Which lines in the records below contain the word "natürliche"? Copy each one.
───── Information given ─────
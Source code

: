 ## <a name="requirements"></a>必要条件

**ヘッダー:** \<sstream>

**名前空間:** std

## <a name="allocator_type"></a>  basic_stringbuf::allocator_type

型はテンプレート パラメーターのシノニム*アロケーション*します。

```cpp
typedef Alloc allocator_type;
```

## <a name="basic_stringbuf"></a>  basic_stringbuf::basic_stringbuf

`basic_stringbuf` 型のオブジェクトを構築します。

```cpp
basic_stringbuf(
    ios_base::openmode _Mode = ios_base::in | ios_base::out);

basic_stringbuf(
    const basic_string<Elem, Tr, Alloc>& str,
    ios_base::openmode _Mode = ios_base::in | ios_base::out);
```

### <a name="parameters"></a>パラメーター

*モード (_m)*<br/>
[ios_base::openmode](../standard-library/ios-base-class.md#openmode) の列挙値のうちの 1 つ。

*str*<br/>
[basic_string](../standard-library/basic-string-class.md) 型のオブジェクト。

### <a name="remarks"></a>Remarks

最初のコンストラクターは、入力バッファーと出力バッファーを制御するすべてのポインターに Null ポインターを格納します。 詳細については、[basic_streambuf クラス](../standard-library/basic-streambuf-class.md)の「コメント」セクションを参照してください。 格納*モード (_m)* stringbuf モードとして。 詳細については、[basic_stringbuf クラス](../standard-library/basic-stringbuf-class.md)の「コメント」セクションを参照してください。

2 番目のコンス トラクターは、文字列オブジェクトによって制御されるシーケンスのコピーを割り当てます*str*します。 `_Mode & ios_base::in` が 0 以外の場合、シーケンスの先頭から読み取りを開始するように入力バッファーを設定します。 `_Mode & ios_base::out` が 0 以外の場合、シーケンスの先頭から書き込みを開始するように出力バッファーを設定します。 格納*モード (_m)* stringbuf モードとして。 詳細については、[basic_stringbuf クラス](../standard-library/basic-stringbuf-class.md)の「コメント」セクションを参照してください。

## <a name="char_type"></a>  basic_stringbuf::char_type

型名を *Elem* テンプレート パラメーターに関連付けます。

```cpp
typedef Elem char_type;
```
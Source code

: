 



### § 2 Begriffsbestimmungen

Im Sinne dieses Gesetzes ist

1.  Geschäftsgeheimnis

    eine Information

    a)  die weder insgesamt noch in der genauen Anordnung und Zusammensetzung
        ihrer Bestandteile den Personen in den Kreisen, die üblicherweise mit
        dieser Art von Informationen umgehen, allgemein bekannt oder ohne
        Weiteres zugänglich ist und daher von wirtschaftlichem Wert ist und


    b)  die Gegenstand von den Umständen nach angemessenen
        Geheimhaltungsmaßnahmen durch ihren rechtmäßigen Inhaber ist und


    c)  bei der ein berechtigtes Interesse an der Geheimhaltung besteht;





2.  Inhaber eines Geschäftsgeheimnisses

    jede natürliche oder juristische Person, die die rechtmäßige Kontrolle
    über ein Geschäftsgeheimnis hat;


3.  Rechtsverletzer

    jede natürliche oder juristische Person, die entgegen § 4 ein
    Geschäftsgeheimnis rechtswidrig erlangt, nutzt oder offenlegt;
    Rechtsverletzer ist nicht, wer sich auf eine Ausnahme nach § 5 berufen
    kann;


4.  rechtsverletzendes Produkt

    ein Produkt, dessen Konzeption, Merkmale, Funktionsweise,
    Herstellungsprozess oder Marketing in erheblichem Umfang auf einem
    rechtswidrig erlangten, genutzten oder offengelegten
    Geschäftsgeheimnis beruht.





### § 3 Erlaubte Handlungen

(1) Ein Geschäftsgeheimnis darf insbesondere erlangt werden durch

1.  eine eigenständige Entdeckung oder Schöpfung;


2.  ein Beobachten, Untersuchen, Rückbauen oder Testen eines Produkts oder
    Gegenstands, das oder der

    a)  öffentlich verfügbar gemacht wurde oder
─────
§ **Solution to this problem**
    jede natürliche oder juristische Person, die die rechtmäßige Kontrolle
    jede natürliche oder juristische Person, die entgegen § 4 ein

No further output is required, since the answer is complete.